UK backs away from EU worker levy proposal

The UK government has distanced itself from a proposal made by a minister for a £1,000-a-year levy on each EU skilled worker recruited by British employers after Brexit.

Home Office minister Robert Goodwill had told a House of Lords subcommittee that the "immigration skills levy" could be introduced for EU migrants and would "be helpful to British workers who feel they are overlooked" in favour of migrants.

But amid a business backlash the government said the plan was not on its agenda and suggested Goodwill’s remarks had been "misinterpreted".

"As the minister said, there are a whole range of options we could consider to control immigration once we leave the EU," said a Home Office spokeswoman, reports newspaper The Guardian. "The people of this country spoke very clearly in the referendum and we are not leaving the European Union only to give up control of immigration again."

It has been estimated that nearly 12% of the UK’s 2.1 million construction workers come from abroad, mainly from the EU.

Goodwill told the Lords subcommittee that restrictions on employers hiring labour from outside Europe, including a levy, would be applied to recruitment from the EU after Britain leaves.
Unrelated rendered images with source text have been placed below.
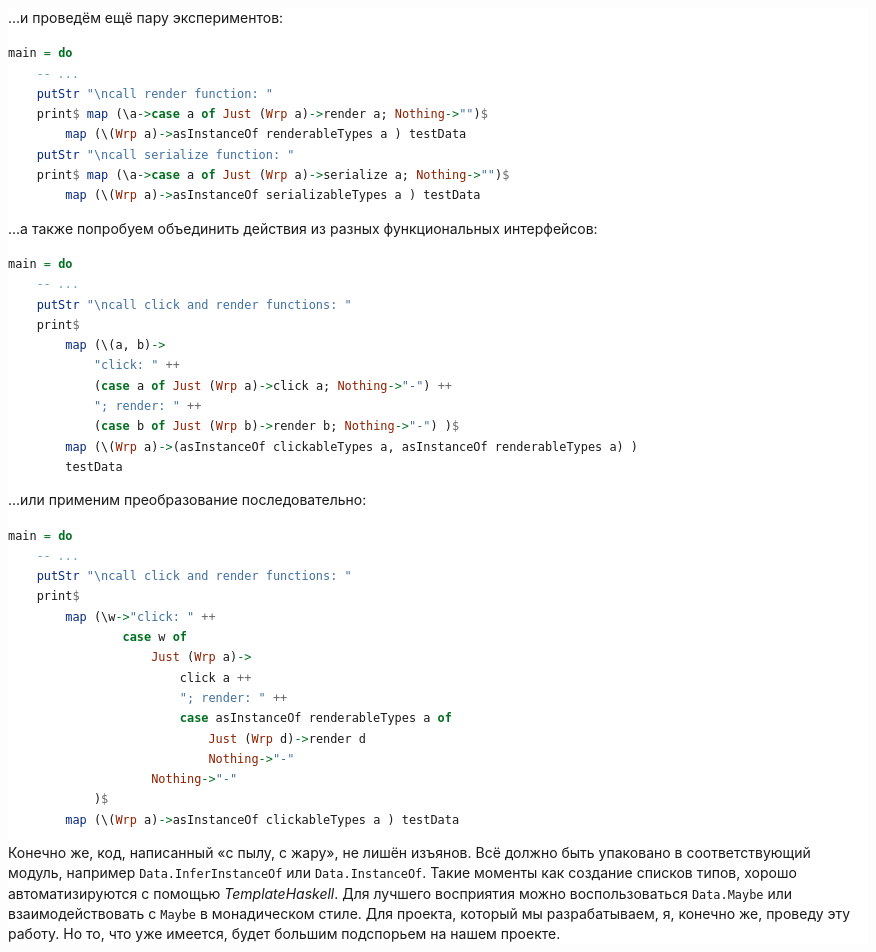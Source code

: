 ...и проведём ещё пару экспериментов:

```haskell
main = do
    -- ...
    putStr "\ncall render function: "
    print$ map (\a->case a of Just (Wrp a)->render a; Nothing->"")$
        map (\(Wrp a)->asInstanceOf renderableTypes a ) testData
    putStr "\ncall serialize function: "
    print$ map (\a->case a of Just (Wrp a)->serialize a; Nothing->"")$
        map (\(Wrp a)->asInstanceOf serializableTypes a ) testData
```

...а также попробуем объединить действия из разных функциональных интерфейсов:

```haskell
main = do
    -- ...
    putStr "\ncall click and render functions: "
    print$
        map (\(a, b)->
            "click: " ++
            (case a of Just (Wrp a)->click a; Nothing->"-") ++
            "; render: " ++
            (case b of Just (Wrp b)->render b; Nothing->"-") )$
        map (\(Wrp a)->(asInstanceOf clickableTypes a, asInstanceOf renderableTypes a) )
        testData
```

...или применим преобразование последовательно:

```haskell
main = do
    -- ...
    putStr "\ncall click and render functions: "
    print$
        map (\w->"click: " ++
                case w of
                    Just (Wrp a)->
                        click a ++
                        "; render: " ++
                        case asInstanceOf renderableTypes a of
                            Just (Wrp d)->render d
                            Nothing->"-"
                    Nothing->"-"
            )$
        map (\(Wrp a)->asInstanceOf clickableTypes a ) testData
```

Конечно же, код, написанный «с пылу, с жару», не лишён изъянов.
Всё должно быть упаковано в соответствующий модуль, например `Data.InferInstanceOf` или `Data.InstanceOf`.
Такие моменты как создание списков типов, хорошо автоматизируются с помощью _TemplateHaskell_.
Для лучшего восприятия можно воспользоваться `Data.Maybe` или взаимодействовать с `Maybe` в монадическом стиле.
Для проекта, который мы разрабатываем, я, конечно же, проведу эту работу.
Но то, что уже имеется, будет большим подспорьем на нашем проекте.
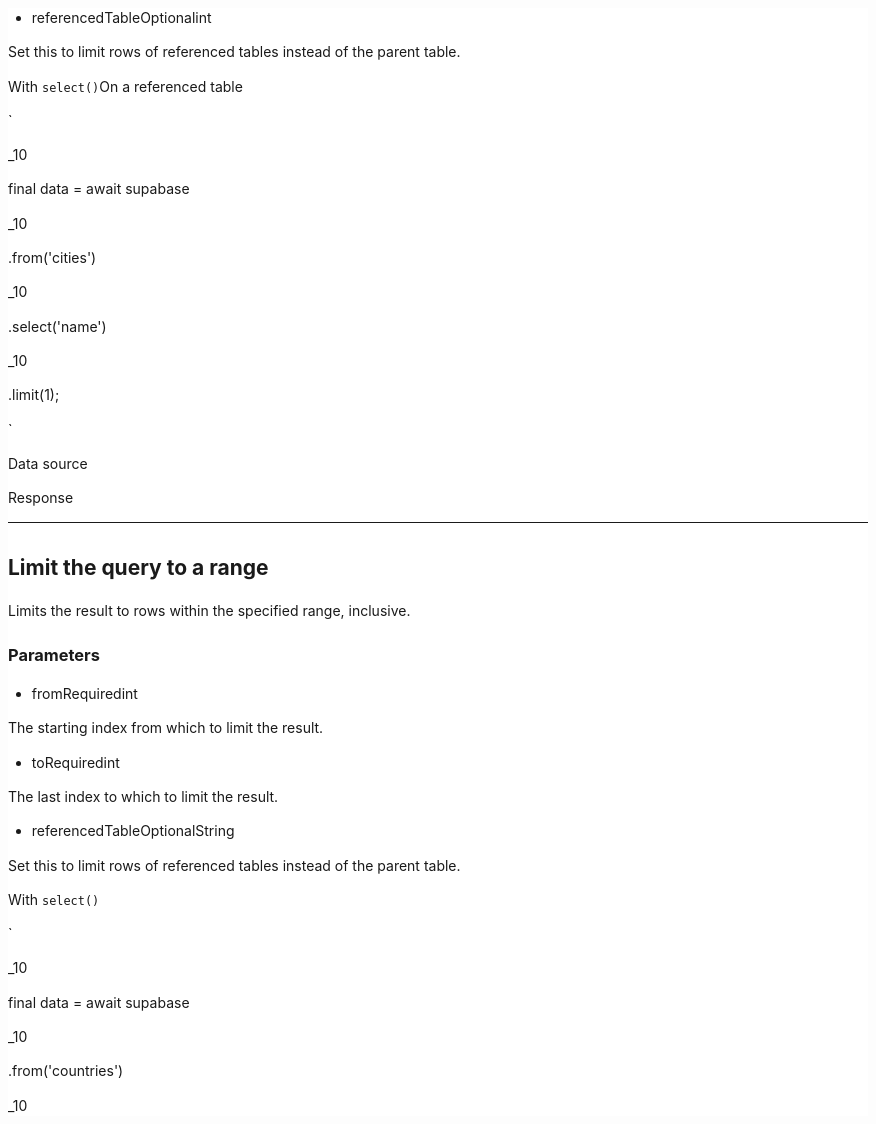   * referencedTableOptionalint

Set this to limit rows of referenced tables instead of the parent table.

With `select()`On a referenced table

`  

_10

final data = await supabase

_10

.from('cities')

_10

.select('name')

_10

.limit(1);

  
`

Data source

Response

* * *

## Limit the query to a range

Limits the result to rows within the specified range, inclusive.

### Parameters

  * fromRequiredint

The starting index from which to limit the result.

  * toRequiredint

The last index to which to limit the result.

  * referencedTableOptionalString

Set this to limit rows of referenced tables instead of the parent table.

With `select()`

`  

_10

final data = await supabase

_10

.from('countries')

_10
"In April this year we are … bringing in the immigration skills charge for non-EEA skilled workers. If you want to recruit an Indian computer programmer on a four-year contract on top of the existing visa charges and the resident labour market test there will be a fee of £1,000 per year," Goodwill said, reports The Guardian.

"So for a four-year contract that employer will need to pay a £4,000 immigration skills charge. That is something that currently applies to non-EU and it has been suggested to us that could be applied to EU."

Image: Nearly 12% of the UK’s 2.1 million construction workers come from abroad, mainly from the EU (Michael Spring/Dreamstime)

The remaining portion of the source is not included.